The compelling backstory of the watch may not be all that well known even to this day, but nevertheless the Crash has since garnered a cult following of its own, due to its darkly seductive curves and intriguingly skewed profile.





It is arguably the least typical of all the famous Cartier watch designs — the Rotonde, the Tortue, the Tank and the Santos all have their strict symmetries and imperious bearing. And yet we simply cannot place the Crash in the collection of any other brand except Cartier. There is an unswerving conviction in its own existence and unconventional beauty that roots it deeply in the philosophy of Cartier design. The philosophical dichotomy of epitomizing the Cartier spirit whilst bearing no family resemblance to the rest of the collection is what gives the Crash its iridescent beauty — a sinuous silhouette interrupted by undercurrents of violence.

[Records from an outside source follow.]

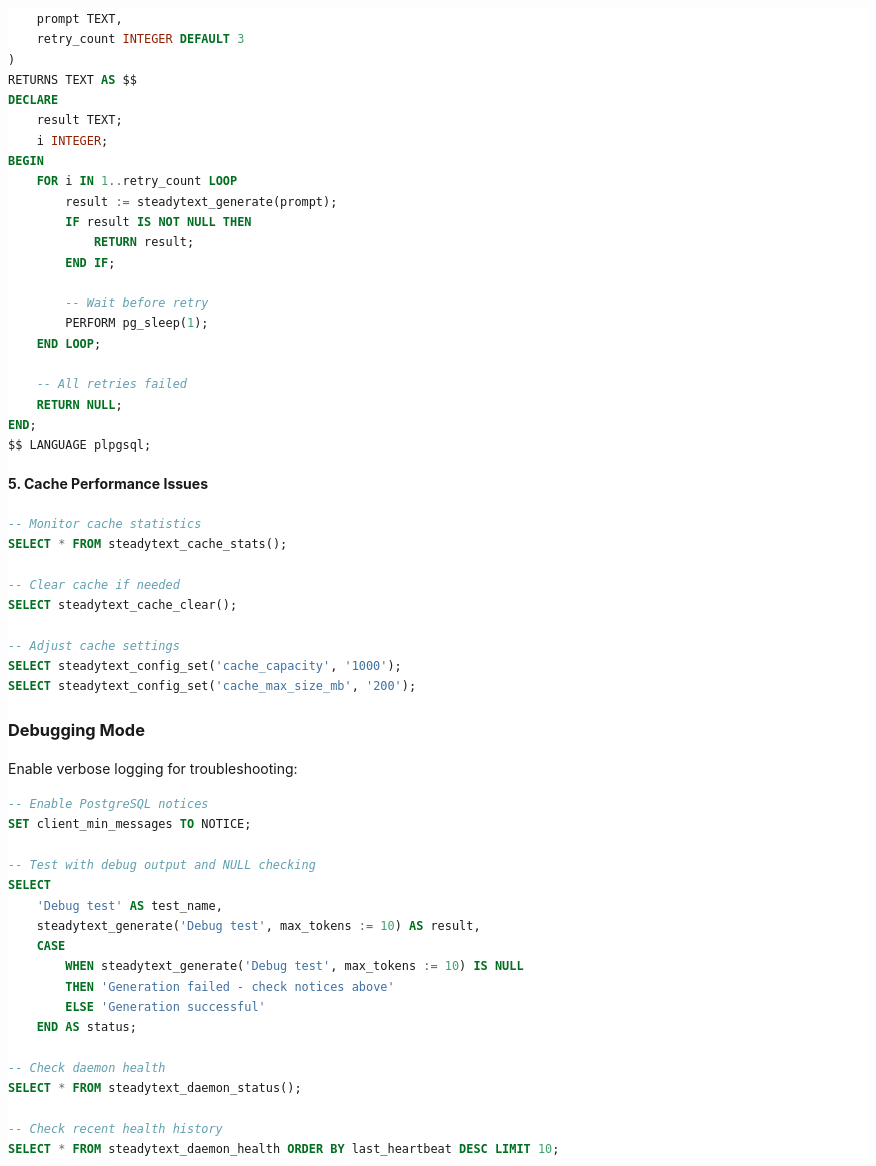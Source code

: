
 ```sql
    prompt TEXT,
    retry_count INTEGER DEFAULT 3
)
RETURNS TEXT AS $$
DECLARE
    result TEXT;
    i INTEGER;
BEGIN
    FOR i IN 1..retry_count LOOP
        result := steadytext_generate(prompt);
        IF result IS NOT NULL THEN
            RETURN result;
        END IF;
        
        -- Wait before retry
        PERFORM pg_sleep(1);
    END LOOP;
    
    -- All retries failed
    RETURN NULL;
END;
$$ LANGUAGE plpgsql;
```

#### 5. Cache Performance Issues

```sql
-- Monitor cache statistics
SELECT * FROM steadytext_cache_stats();

-- Clear cache if needed
SELECT steadytext_cache_clear();

-- Adjust cache settings
SELECT steadytext_config_set('cache_capacity', '1000');
SELECT steadytext_config_set('cache_max_size_mb', '200');
```

### Debugging Mode

Enable verbose logging for troubleshooting:

```sql
-- Enable PostgreSQL notices
SET client_min_messages TO NOTICE;

-- Test with debug output and NULL checking
SELECT 
    'Debug test' AS test_name,
    steadytext_generate('Debug test', max_tokens := 10) AS result,
    CASE 
        WHEN steadytext_generate('Debug test', max_tokens := 10) IS NULL 
        THEN 'Generation failed - check notices above'
        ELSE 'Generation successful'
    END AS status;

-- Check daemon health
SELECT * FROM steadytext_daemon_status();

-- Check recent health history
SELECT * FROM steadytext_daemon_health ORDER BY last_heartbeat DESC LIMIT 10;
```
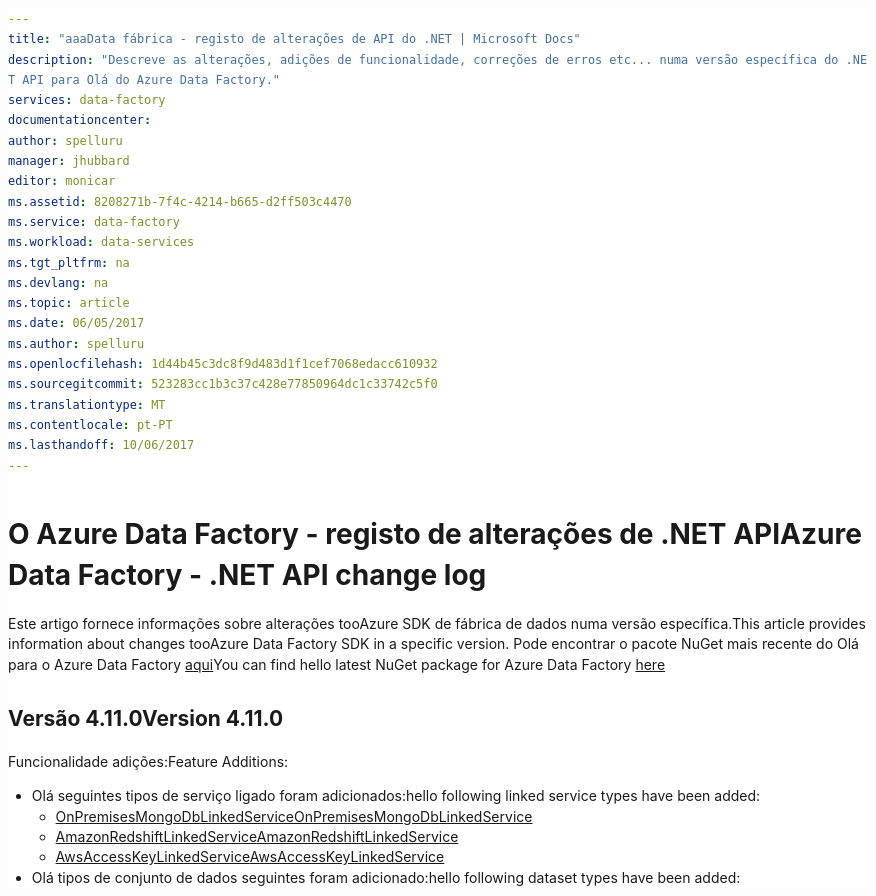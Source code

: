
 ```yaml
---
title: "aaaData fábrica - registo de alterações de API do .NET | Microsoft Docs"
description: "Descreve as alterações, adições de funcionalidade, correções de erros etc... numa versão específica do .NET API para Olá do Azure Data Factory."
services: data-factory
documentationcenter: 
author: spelluru
manager: jhubbard
editor: monicar
ms.assetid: 8208271b-7f4c-4214-b665-d2ff503c4470
ms.service: data-factory
ms.workload: data-services
ms.tgt_pltfrm: na
ms.devlang: na
ms.topic: article
ms.date: 06/05/2017
ms.author: spelluru
ms.openlocfilehash: 1d44b45c3dc8f9d483d1f1cef7068edacc610932
ms.sourcegitcommit: 523283cc1b3c37c428e77850964dc1c33742c5f0
ms.translationtype: MT
ms.contentlocale: pt-PT
ms.lasthandoff: 10/06/2017
---
```

# <a name="azure-data-factory---net-api-change-log"></a><span data-ttu-id="4ec2d-103">O Azure Data Factory - registo de alterações de .NET API</span><span class="sxs-lookup"><span data-stu-id="4ec2d-103">Azure Data Factory - .NET API change log</span></span>
<span data-ttu-id="4ec2d-104">Este artigo fornece informações sobre alterações tooAzure SDK de fábrica de dados numa versão específica.</span><span class="sxs-lookup"><span data-stu-id="4ec2d-104">This article provides information about changes tooAzure Data Factory SDK in a specific version.</span></span> <span data-ttu-id="4ec2d-105">Pode encontrar o pacote NuGet mais recente do Olá para o Azure Data Factory [aqui](https://www.nuget.org/packages/Microsoft.Azure.Management.DataFactories)</span><span class="sxs-lookup"><span data-stu-id="4ec2d-105">You can find hello latest NuGet package for Azure Data Factory [here](https://www.nuget.org/packages/Microsoft.Azure.Management.DataFactories)</span></span>

## <a name="version-4110"></a><span data-ttu-id="4ec2d-106">Versão 4.11.0</span><span class="sxs-lookup"><span data-stu-id="4ec2d-106">Version 4.11.0</span></span>
<span data-ttu-id="4ec2d-107">Funcionalidade adições:</span><span class="sxs-lookup"><span data-stu-id="4ec2d-107">Feature Additions:</span></span>

* <span data-ttu-id="4ec2d-108">Olá seguintes tipos de serviço ligado foram adicionados:</span><span class="sxs-lookup"><span data-stu-id="4ec2d-108">hello following linked service types have been added:</span></span>
  * [<span data-ttu-id="4ec2d-109">OnPremisesMongoDbLinkedService</span><span class="sxs-lookup"><span data-stu-id="4ec2d-109">OnPremisesMongoDbLinkedService</span></span>](https://msdn.microsoft.com/library/mt765129.aspx)
  * [<span data-ttu-id="4ec2d-110">AmazonRedshiftLinkedService</span><span class="sxs-lookup"><span data-stu-id="4ec2d-110">AmazonRedshiftLinkedService</span></span>](https://msdn.microsoft.com/library/mt765121.aspx)
  * [<span data-ttu-id="4ec2d-111">AwsAccessKeyLinkedService</span><span class="sxs-lookup"><span data-stu-id="4ec2d-111">AwsAccessKeyLinkedService</span></span>](https://msdn.microsoft.com/library/mt765144.aspx)
* <span data-ttu-id="4ec2d-112">Olá tipos de conjunto de dados seguintes foram adicionado:</span><span class="sxs-lookup"><span data-stu-id="4ec2d-112">hello following dataset types have been added:</span></span>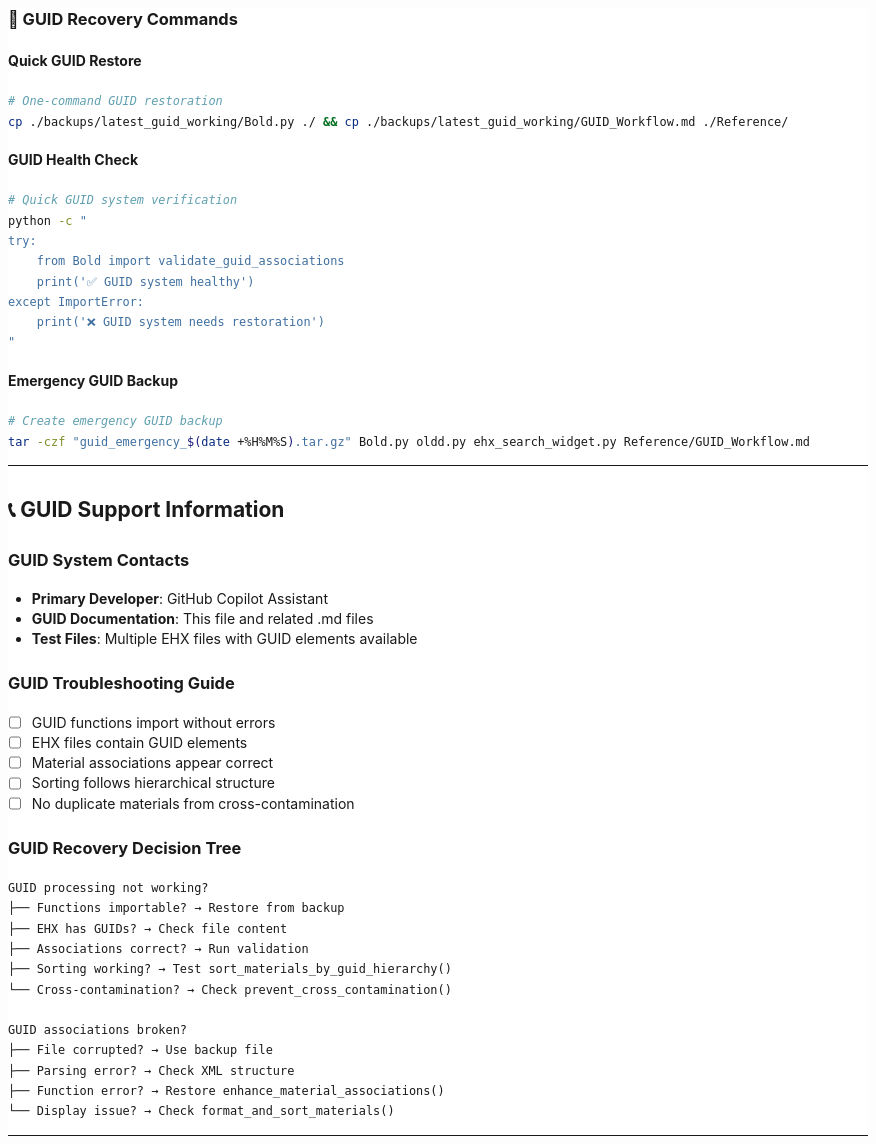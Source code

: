 ### 🎯 GUID Recovery Commands

#### Quick GUID Restore
```bash
# One-command GUID restoration
cp ./backups/latest_guid_working/Bold.py ./ && cp ./backups/latest_guid_working/GUID_Workflow.md ./Reference/
```

#### GUID Health Check
```bash
# Quick GUID system verification
python -c "
try:
    from Bold import validate_guid_associations
    print('✅ GUID system healthy')
except ImportError:
    print('❌ GUID system needs restoration')
"
```

#### Emergency GUID Backup
```bash
# Create emergency GUID backup
tar -czf "guid_emergency_$(date +%H%M%S).tar.gz" Bold.py oldd.py ehx_search_widget.py Reference/GUID_Workflow.md
```

---

## 📞 GUID Support Information

### GUID System Contacts
- **Primary Developer**: GitHub Copilot Assistant
- **GUID Documentation**: This file and related .md files
- **Test Files**: Multiple EHX files with GUID elements available

### GUID Troubleshooting Guide
- [ ] GUID functions import without errors
- [ ] EHX files contain GUID elements
- [ ] Material associations appear correct
- [ ] Sorting follows hierarchical structure
- [ ] No duplicate materials from cross-contamination

### GUID Recovery Decision Tree
```
GUID processing not working?
├── Functions importable? → Restore from backup
├── EHX has GUIDs? → Check file content
├── Associations correct? → Run validation
├── Sorting working? → Test sort_materials_by_guid_hierarchy()
└── Cross-contamination? → Check prevent_cross_contamination()

GUID associations broken?
├── File corrupted? → Use backup file
├── Parsing error? → Check XML structure
├── Function error? → Restore enhance_material_associations()
└── Display issue? → Check format_and_sort_materials()
```

---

Cartier has released occasional re-editions of the Crash over the years (most recently a high-jewellery version with a diamond-set multi-link bracelet in 2013), but what 2015 will bring us is something that fervent Cartier devotees have been anticipating with religious monomania.




The Crash Skeleton, with a movement shaped to fit the case, is an opus of modern watchmaking. Those familiar with Cartier’s skeletonised watches will instantly recognise the hallmark Cartier flair — movement bridges and plates skilfully openworked to form Roman numerals. The first time we saw this was in the 2009 Santos 100 Skeleton and indeed the cal. 9611 MC that inhabited the Santos 100 Skeleton has been reworked and reshaped to become the cal. 9618 MC of the Crash Skeleton.

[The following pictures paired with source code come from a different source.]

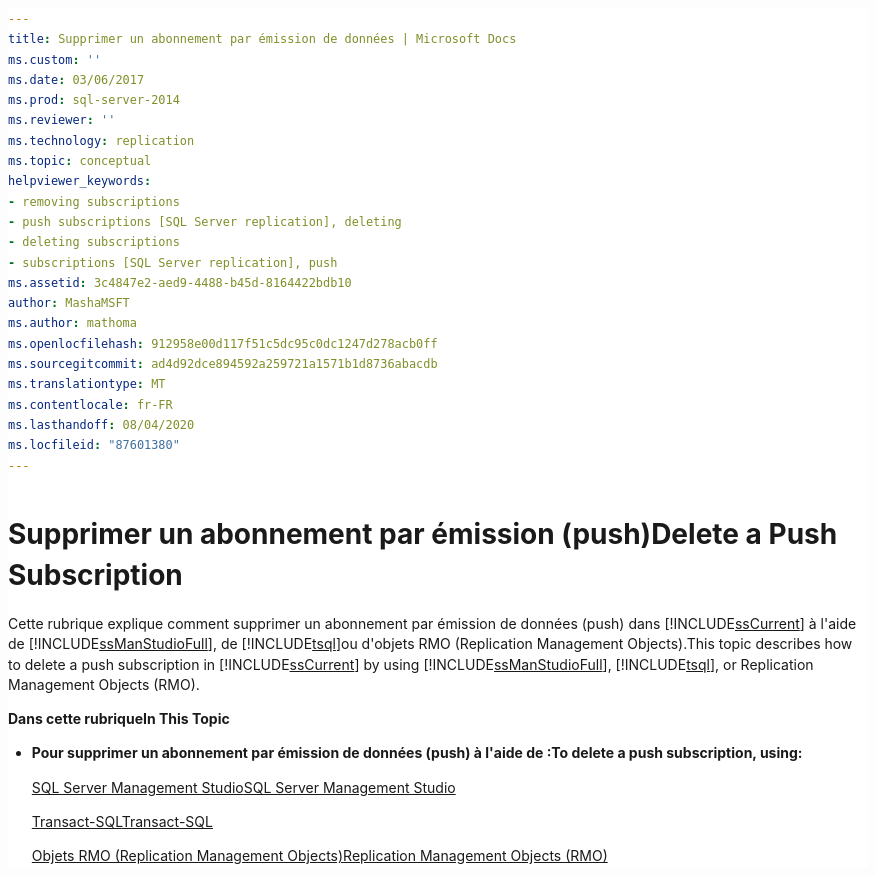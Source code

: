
 ```yaml
---
title: Supprimer un abonnement par émission de données | Microsoft Docs
ms.custom: ''
ms.date: 03/06/2017
ms.prod: sql-server-2014
ms.reviewer: ''
ms.technology: replication
ms.topic: conceptual
helpviewer_keywords:
- removing subscriptions
- push subscriptions [SQL Server replication], deleting
- deleting subscriptions
- subscriptions [SQL Server replication], push
ms.assetid: 3c4847e2-aed9-4488-b45d-8164422bdb10
author: MashaMSFT
ms.author: mathoma
ms.openlocfilehash: 912958e00d117f51c5dc95c0dc1247d278acb0ff
ms.sourcegitcommit: ad4d92dce894592a259721a1571b1d8736abacdb
ms.translationtype: MT
ms.contentlocale: fr-FR
ms.lasthandoff: 08/04/2020
ms.locfileid: "87601380"
---
```

# <a name="delete-a-push-subscription"></a><span data-ttu-id="43aef-102">Supprimer un abonnement par émission (push)</span><span class="sxs-lookup"><span data-stu-id="43aef-102">Delete a Push Subscription</span></span>
  <span data-ttu-id="43aef-103">Cette rubrique explique comment supprimer un abonnement par émission de données (push) dans [!INCLUDE[ssCurrent](../../includes/sscurrent-md.md)] à l'aide de [!INCLUDE[ssManStudioFull](../../includes/ssmanstudiofull-md.md)], de [!INCLUDE[tsql](../../includes/tsql-md.md)]ou d'objets RMO (Replication Management Objects).</span><span class="sxs-lookup"><span data-stu-id="43aef-103">This topic describes how to delete a push subscription in [!INCLUDE[ssCurrent](../../includes/sscurrent-md.md)] by using [!INCLUDE[ssManStudioFull](../../includes/ssmanstudiofull-md.md)], [!INCLUDE[tsql](../../includes/tsql-md.md)], or Replication Management Objects (RMO).</span></span>  
  
 <span data-ttu-id="43aef-104">**Dans cette rubrique**</span><span class="sxs-lookup"><span data-stu-id="43aef-104">**In This Topic**</span></span>  
  
-   <span data-ttu-id="43aef-105">**Pour supprimer un abonnement par émission de données (push) à l'aide de :**</span><span class="sxs-lookup"><span data-stu-id="43aef-105">**To delete a push subscription, using:**</span></span>  
  
     [<span data-ttu-id="43aef-106">SQL Server Management Studio</span><span class="sxs-lookup"><span data-stu-id="43aef-106">SQL Server Management Studio</span></span>](#SSMSProcedure)  
  
     [<span data-ttu-id="43aef-107">Transact-SQL</span><span class="sxs-lookup"><span data-stu-id="43aef-107">Transact-SQL</span></span>](#TsqlProcedure)  
  
     [<span data-ttu-id="43aef-108">Objets RMO (Replication Management Objects)</span><span class="sxs-lookup"><span data-stu-id="43aef-108">Replication Management Objects (RMO)</span></span>](#RMOProcedure)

The original Crash has always represented a collision of strength and vulnerability, and now the skeletonised version brings that curious blend into the movement as well — it’s the Cartier Crash and you cannot look away.

The Cartier Crash Skeleton:

Case: Platinum, 28.15mm x 45.32mm x 9.62mm

Movement: Calibre 9618 MC, 3 day power reserve, 17 1/4 x 9 1/2 lignes (37.9mm x 20.2 mm)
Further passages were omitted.